– Boulis M. Ibrahim, Janusz Brzeszczyński, Arnab Bhattacharjee –
The Global Financial Crisis (GFC) of 2007 was a major event and a key milestone in the history of financial markets. Unparalleled in many respects, its economic consequences were stronger and its global impact wider than all earlier financial turmoil.
In our paper, we analyse the effects that the GFC has had on the evolution of interdependence of the three largest stock markets of London, New York and Tokyo, as the representative security trading centres in their broader geographical regions of Europe, North America and Asia.
Using the framework of the Foreign Information Transmission (FIT) model, we investigate inter-market relations through direct and indirect channels of information transmission and we analyse the impact of other factors, such as differentials in trading volume, stock price volatility and interest rates, on the direct channels.

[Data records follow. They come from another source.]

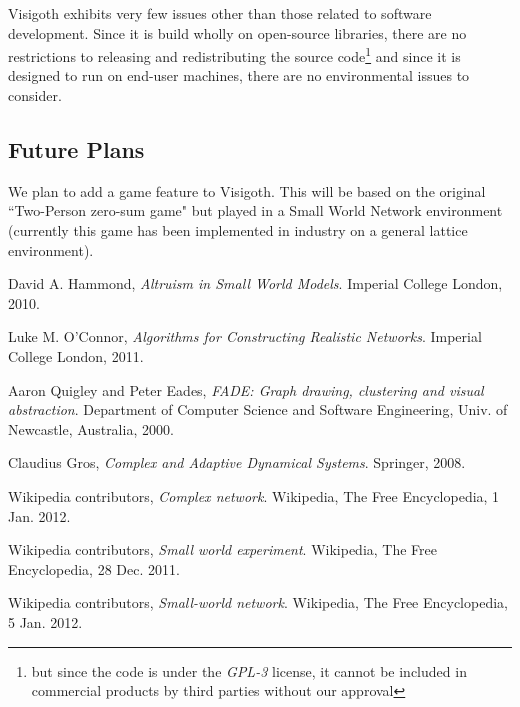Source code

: \documentclass[a4paper,11pt,titlepage]{article}
\newcommand{\buzz}[1]{\emph{#1}}
\begin{document}
Visigoth exhibits very few issues other than those related to software
development. Since it is build wholly on open-source libraries, there
are no restrictions to releasing and redistributing the source
code\footnote{but since the code is under the \buzz{GPL-3} license,
  it cannot be included in commercial products by third parties
  without our approval} and since it is designed to run on end-user
machines, there are no environmental issues to consider.

\subsection{Future Plans}

We plan to add a game feature to Visigoth. This will be based on the
original ``Two-Person zero-sum game" but played in a Small World
Network environment (currently this game has been implemented in 
industry on a general lattice environment).

\begin{thebibliography}{9}

  David A. Hammond,
  \emph{Altruism in Small World Models}.
  Imperial College London,
  2010.

  Luke M. O'Connor,
  \emph{Algorithms for Constructing Realistic Networks}.
  Imperial College London,
  2011.

  Aaron Quigley and Peter Eades,
  \emph{FADE: Graph drawing, clustering and visual abstraction}.
  Department of Computer Science and Software Engineering,
  Univ. of  Newcastle, Australia, 2000.

  Claudius Gros,
  \emph{Complex and Adaptive Dynamical Systems}.
  Springer,
  2008.

  Wikipedia contributors,
  \emph{Complex network}.
  Wikipedia, The Free Encyclopedia, 1 Jan. 2012.

  Wikipedia contributors,
  \emph{Small world experiment}.
  Wikipedia, The Free Encyclopedia, 28 Dec. 2011.

  Wikipedia contributors,
  \emph{Small-world network}.
  Wikipedia, The Free Encyclopedia, 5 Jan. 2012.

\end{thebibliography}
\end{document}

Figure 1 below presents schematic description of the FIT model’s relationships (and the key parameters that describe them), which we deal with in our study.
Our empirical results indicate that the influence of the US market has weakened after the GFC, while the role of the main trading centres of the other two regions has strengthened over time. These findings are consistent with the concept of a geographical shift in the balance of economic powers between countries.

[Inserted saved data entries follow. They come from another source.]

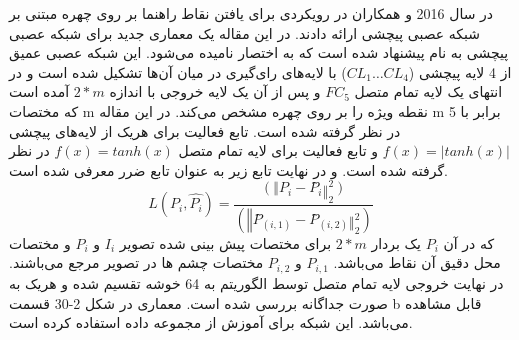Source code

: \noindent
در سال 2016  و همکاران در \cite{wu2016facial} رویکردی برای یافتن نقاط راهنما بر روی چهره مبتنی بر شبکه عصبی پیچشی ارائه دادند. در این مقاله یک معماری جدید برای شبکه عصبی پیچشی به نام
پیشنهاد شده است که به اختصار  نامیده می‌شود. این شبکه عصبی عمیق از 4 لایه پیچشی ($CL_1 \dots CL_4$) با لایه‌های رای‌گیری در میان آن‌ها تشکیل شده است و در انتهای یک لایه تمام متصل  $FC_5$ و پس از آن یک لایه خروجی با اندازه $2*m$ آمده است که مختصات m نقطه ویژه را بر روی چهره مشخص می‌کند. در این مقاله m برابر با 5 در نظر گرفته شده است. تابع فعالیت برای هریک از لایه‌های پیچشی $f(x)=|tanh⁡(x)|$ و تابع فعالیت برای لایه تمام متصل $f(x)=tanh⁡(x)$ در نظر گرفته شده است. و در نهایت تابع زیر به عنوان تابع ضرر معرفی شده است.
\begin{equation}\label{eq2-12}
L(P_i,\hat{P_i})=\frac{(‖P_i-P ̂_i ‖_2^2)}{(‖P ̂_(i,1)-P ̂_(i,2) ‖_2^2 )}	
\end{equation}
\noindent
که در آن $P_i$ یک بردار $2*m$ برای مختصات پیش بینی شده تصویر $I_i$ و $P_i$ و مختصات محل دقیق آن نقاط می‌باشد. $P_{i,1}$ و $P_{i,2}$ مختصات چشم ها در تصویر مرجع می‌باشند. در نهایت خروجی لایه تمام متصل توسط الگوریتم  به 64 خوشه تقسیم شده و هریک به صورت جداگانه بررسی شده است. معماری  در شکل 2-30 قسمت b قابل مشاهده می‌باشد. این شبکه برای آموزش از مجموعه داده  استفاده کرده است.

A possible explanation of our findings may be related to the fact that the centre of gravity of the GFC moved geographically from the USA to Europe soon after 2007 when many South European countries experienced macroeconomic problems and faced serious debt crises. However, the findings presented in our study may also reflect a different phenomenon, namely, broader macro-economic trends on a global scale.
An explanation related to the geographical shift in the balance of economic power between countries calls for further research on the evolution of stock markets interdependence and the changing role of other stock trading centres located in different geographical regions across the world, including those that are still considered today as emerging markets.